Sam Chapman and his brother William, who afterward became the lieutenant-colonel of my battalion, had commanded the battery which, under Longstreet's orders, had shattered Fitz John Porter's corps in its assault on Jackson's line at Groveton heights. When the Federal cavalry came in sight a couple of hundred yards off, he sent them a shell that exploded in their ranks, and they fell back in confusion to the woods. They re-formed and came again. If they had deployed as foragers, we would have been driven away without inflicting much loss on them. But they committed the error of charging up the road in a solid column of fours, where every discharge from the gun raked them with grape and canister. They made several successive onsets of this kind, which Chapman repulsed. In turn, we would charge and drive them a considerable distance, and then return to the gun. This was repeated several times over ground strewn with their killed and wounded men and horses. The damage done here to my side was that Bill Elzey had several teeth knocked out by a bullet. They used their sabres, and we the revolver. At last the supreme moment came. Chapman had rammed home his last round of ammunition, and a heavy column was again advancing. I sat on my horse just behind the gun: when they got within 50 yards, it again belched with fire and knocked down a number of men and horses in their front. They halted, and, at the same time, I ordered a charge, and drove them down to the foot of the hill. I was riding a spirited sorrel horse, who carried me with so much force that I could not hold him up until I had gone some distance through their ranks. Charlie McDonough followed me. As I passed by a big cavalryman he struck me a blow with his sabre on the shoulder that nearly knocked me from my seat. At the same instant my pistol flashed, and he reeled from his saddle. McDonough and I were now hemmed in by high fences on both sides; the Federal soldiers we had passed in the road, seeing that nearly all my men had left the gun, which had ceased firing, made a dash at it. Beattie managed to mount and get away.
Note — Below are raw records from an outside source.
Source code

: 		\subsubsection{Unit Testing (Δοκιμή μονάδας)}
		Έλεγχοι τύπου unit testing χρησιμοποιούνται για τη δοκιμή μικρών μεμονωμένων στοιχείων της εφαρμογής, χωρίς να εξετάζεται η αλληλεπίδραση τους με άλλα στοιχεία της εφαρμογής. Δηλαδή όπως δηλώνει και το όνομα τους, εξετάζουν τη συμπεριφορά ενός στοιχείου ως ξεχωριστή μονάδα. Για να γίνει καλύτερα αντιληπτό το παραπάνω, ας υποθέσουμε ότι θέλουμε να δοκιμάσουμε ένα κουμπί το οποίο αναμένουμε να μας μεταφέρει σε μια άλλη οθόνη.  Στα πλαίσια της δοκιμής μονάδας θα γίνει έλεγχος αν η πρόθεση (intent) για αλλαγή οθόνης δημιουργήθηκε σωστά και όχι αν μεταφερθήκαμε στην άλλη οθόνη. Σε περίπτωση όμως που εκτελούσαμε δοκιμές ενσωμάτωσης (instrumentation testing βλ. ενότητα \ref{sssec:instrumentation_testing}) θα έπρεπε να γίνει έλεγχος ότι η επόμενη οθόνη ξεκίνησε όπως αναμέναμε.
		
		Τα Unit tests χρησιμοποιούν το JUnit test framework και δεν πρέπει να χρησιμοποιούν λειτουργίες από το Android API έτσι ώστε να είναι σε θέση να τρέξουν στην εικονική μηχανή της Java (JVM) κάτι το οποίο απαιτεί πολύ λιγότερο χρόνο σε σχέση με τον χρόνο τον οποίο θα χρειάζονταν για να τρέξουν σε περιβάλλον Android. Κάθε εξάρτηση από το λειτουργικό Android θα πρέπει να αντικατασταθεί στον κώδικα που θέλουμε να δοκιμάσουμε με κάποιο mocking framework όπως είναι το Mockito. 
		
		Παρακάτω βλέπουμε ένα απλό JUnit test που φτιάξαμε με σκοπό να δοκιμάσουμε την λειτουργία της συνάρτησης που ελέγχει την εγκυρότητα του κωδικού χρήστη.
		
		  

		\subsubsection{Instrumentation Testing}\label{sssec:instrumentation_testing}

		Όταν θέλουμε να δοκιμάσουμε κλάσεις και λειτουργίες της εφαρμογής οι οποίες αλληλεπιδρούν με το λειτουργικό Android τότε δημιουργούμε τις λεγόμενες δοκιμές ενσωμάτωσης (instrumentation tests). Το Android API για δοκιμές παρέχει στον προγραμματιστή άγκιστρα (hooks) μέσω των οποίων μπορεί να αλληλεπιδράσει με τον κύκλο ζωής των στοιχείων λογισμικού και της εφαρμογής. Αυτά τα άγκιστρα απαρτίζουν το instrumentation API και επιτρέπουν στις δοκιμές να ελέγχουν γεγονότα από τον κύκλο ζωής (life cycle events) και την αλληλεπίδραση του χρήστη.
George Tuberville, who acted as driver, went off at full speed, and saved his two horses and limber-chest. Mountjoy, who was one of the bravest of the brave, was captured at the gun, after he had fired his last cartridge.

The Rev. Sam Chapman had passed through so many fights unscathed that the men had a superstition that he was as invulnerable as the son of Thetis. His hour had come at last, and a bullet pierced the celestial armor of the soldier-priest; but he fought with the rammer of his gun as he fell. He lived to pay the debt he contracted that day. "For time, at last, sets all things even." The victors now held the howitzer, and barred the only way for my escape; but I held in my hand a more potent talisman than Douglas threw into the Saracen ranks. My faith in the power of a six-shooter was as strong as the Crusader's was in the heart of the Bruce. I darted by the men who were now in possession of the gun, and received no hurt, except getting my face badly scratched by the limb of a tree as I passed. I had left Hoskins, Chapman, and Mountjoy in the hands of the enemy. Their shouts of triumph now rang through the woods; but no further pursuit was made. With a single companion, I stopped at a farmhouse, washed the blood from my face, and started back to get ready for another raid.